25.08.2016, par Édouard Michel, chargé des relations internationales et européennes à l'Institut écologie et environnement (Inee) du CNRS
L'accord international adopté à l'issue de la COP21 constitue un défi de taille pour la recherche, comme nous l'explique ici Édouard Michel de l'Institut écologie et environnement du CNRS.

Depuis le 13 décembre 2015 et l’adoption de l'Accord de Paris lors de la COP21, les applaudissements ont laissé place au temps de la réalisation. Peu d’accords internationaux laissent à ce point aux Parties qui les adoptent la responsabilité individuelle de leur mise en œuvre autour d’un effort coordonné.
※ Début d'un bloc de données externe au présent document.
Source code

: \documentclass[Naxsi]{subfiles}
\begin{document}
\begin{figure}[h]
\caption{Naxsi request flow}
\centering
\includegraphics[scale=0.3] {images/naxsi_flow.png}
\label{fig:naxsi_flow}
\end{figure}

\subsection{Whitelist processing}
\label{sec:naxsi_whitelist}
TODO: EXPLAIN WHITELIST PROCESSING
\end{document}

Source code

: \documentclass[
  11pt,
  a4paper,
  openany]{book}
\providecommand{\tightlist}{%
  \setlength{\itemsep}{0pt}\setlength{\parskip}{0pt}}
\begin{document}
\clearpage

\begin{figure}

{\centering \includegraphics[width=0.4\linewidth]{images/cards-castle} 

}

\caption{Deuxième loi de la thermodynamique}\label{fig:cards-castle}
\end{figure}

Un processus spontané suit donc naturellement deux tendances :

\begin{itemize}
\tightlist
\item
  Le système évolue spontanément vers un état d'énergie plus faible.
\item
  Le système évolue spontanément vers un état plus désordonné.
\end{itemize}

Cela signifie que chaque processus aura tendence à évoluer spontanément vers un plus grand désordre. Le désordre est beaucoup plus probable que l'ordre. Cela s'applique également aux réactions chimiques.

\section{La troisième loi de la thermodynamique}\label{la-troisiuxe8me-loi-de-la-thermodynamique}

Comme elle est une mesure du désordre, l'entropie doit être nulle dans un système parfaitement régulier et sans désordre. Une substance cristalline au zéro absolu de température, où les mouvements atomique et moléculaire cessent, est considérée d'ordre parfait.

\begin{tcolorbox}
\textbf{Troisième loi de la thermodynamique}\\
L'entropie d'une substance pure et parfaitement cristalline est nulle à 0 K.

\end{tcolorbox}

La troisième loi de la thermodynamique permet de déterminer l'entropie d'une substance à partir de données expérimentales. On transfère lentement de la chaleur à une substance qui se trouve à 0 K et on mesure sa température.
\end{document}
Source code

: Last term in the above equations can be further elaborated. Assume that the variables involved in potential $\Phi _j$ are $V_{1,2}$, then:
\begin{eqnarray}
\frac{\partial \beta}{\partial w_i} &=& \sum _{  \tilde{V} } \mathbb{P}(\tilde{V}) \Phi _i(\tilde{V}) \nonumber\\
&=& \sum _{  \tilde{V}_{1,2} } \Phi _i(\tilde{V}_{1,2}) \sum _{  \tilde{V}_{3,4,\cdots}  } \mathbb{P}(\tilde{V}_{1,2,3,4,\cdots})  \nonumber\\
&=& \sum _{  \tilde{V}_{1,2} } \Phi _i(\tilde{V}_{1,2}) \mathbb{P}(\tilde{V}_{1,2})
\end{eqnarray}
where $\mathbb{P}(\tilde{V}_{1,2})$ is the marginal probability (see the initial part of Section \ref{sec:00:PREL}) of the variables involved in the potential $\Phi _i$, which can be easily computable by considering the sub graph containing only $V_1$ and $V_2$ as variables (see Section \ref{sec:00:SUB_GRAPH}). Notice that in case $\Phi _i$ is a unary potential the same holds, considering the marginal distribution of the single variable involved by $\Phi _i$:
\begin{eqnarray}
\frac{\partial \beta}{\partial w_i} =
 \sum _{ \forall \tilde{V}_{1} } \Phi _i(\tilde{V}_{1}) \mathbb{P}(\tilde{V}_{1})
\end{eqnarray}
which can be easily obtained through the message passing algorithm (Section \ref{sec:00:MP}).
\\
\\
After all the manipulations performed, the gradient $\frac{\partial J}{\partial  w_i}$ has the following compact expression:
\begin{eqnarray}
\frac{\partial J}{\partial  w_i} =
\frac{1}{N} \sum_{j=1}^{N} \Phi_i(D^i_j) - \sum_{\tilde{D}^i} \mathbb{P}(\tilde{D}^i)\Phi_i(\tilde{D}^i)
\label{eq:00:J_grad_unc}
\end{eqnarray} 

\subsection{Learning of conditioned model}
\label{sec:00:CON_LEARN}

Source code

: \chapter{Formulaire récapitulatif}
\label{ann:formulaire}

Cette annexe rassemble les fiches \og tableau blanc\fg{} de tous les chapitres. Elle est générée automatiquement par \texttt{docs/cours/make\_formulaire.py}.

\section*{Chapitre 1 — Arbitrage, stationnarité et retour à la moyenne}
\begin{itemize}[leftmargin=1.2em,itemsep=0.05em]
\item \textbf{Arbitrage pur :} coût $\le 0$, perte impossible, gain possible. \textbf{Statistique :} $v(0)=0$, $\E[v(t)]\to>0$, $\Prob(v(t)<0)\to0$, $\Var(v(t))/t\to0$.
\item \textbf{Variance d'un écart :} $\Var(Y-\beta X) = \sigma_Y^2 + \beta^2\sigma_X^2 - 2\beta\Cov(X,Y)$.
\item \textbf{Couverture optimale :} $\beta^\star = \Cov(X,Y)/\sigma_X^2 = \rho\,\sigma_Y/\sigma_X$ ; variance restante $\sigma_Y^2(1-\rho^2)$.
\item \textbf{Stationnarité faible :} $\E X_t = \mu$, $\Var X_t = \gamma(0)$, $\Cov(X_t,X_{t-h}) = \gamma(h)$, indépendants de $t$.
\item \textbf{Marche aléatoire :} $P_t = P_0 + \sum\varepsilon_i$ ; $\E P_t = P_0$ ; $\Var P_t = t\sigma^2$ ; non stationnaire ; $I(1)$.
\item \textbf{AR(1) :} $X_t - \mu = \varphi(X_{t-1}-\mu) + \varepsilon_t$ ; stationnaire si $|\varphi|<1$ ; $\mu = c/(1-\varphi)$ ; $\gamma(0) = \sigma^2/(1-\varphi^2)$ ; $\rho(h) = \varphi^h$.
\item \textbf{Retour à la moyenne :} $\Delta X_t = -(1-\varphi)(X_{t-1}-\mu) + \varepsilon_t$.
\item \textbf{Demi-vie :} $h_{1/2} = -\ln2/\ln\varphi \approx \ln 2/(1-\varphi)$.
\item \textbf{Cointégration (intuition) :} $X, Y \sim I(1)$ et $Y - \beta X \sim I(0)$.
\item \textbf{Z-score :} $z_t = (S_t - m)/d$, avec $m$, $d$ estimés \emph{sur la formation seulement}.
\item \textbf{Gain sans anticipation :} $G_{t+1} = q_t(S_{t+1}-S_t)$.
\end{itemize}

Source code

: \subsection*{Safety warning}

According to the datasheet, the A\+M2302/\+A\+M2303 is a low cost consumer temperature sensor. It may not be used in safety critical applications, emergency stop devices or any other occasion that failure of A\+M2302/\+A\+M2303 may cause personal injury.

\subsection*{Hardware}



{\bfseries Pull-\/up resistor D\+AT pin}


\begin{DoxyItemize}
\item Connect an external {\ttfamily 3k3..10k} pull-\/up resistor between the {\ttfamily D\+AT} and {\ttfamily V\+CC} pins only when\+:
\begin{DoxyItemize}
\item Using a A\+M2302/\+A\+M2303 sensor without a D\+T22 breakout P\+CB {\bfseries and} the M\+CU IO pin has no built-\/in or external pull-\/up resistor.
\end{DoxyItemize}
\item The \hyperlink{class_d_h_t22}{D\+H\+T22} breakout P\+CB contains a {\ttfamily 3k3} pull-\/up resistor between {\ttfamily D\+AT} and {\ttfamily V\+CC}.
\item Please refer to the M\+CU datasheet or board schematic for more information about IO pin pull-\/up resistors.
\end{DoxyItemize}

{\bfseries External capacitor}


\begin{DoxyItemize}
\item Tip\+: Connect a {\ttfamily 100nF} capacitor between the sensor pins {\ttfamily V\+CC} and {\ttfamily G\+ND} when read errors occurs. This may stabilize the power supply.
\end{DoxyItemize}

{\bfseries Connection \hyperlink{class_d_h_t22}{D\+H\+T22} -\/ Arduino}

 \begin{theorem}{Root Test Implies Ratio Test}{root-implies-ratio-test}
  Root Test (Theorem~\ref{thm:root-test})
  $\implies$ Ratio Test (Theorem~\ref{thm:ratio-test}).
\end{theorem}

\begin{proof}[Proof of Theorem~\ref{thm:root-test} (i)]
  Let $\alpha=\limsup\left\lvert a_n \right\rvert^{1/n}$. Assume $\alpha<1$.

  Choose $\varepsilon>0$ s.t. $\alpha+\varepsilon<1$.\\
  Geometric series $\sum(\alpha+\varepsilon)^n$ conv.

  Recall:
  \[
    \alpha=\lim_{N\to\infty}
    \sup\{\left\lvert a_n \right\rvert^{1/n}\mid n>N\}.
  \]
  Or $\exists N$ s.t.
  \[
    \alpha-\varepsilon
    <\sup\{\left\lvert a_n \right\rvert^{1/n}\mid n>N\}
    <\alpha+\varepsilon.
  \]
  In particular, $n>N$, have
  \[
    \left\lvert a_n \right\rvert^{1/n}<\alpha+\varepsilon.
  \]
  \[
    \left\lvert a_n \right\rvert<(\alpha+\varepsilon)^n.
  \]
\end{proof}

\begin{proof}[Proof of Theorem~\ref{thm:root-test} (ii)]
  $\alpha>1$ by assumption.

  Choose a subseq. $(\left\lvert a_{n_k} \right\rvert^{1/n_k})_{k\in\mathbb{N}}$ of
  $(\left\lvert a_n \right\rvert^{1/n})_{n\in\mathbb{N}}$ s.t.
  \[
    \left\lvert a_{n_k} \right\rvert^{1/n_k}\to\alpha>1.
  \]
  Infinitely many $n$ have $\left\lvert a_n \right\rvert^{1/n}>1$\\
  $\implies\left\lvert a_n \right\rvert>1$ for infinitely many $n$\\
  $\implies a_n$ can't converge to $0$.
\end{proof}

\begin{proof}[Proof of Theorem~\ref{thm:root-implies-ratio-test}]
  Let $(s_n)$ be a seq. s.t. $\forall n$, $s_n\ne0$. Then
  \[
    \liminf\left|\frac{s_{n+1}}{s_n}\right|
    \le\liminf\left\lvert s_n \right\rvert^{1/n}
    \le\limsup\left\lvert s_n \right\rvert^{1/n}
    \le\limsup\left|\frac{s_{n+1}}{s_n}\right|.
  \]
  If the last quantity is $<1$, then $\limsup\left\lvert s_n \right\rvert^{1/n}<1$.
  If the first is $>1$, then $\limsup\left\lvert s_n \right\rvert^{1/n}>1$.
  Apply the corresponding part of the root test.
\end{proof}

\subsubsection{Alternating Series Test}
Le cadre d’action est vaste, les exigences différenciées selon les pays, mais le constat de nécessité a été répété à l’unanimité : les changements climatiques et leurs impacts doivent être limités, et cela passera par une réduction des émissions de gaz à effet de serre causées par les activités humaines.
   
Les changements climatiques, tels qu’abordés par les Parties, constituent un centre de gravité vers lequel convergent un ensemble de principes, de priorités et d’enjeux environnementaux, sociaux, économiques et géopolitiques. Les mobilisations de la société civile, inégalées par rapport aux autres conventions internationales, imposent cette multiplicité des enjeux associés comme une caractéristique des négociations et d’un développement véritablement durable.
  
L’Accord fixe un objectif : limiter l’augmentation de la température de la planète à 2°C par rapport aux températures préindustrielles (1850 étant la référence communément admise) à l’horizon 2100. Le cœur du mécanisme : tous les pays doivent mettre en place des plans quinquennaux pour limiter leurs émissions de gaz à effet de serre, et chaque fois de manière plus ambitieuse.

  
En marge des négociations de la COP 21, plusieurs ONG ont organisé une marche pour le climat au cours du mois de décembre 2015. (©Samuel Boivin/Citizenside/AFP)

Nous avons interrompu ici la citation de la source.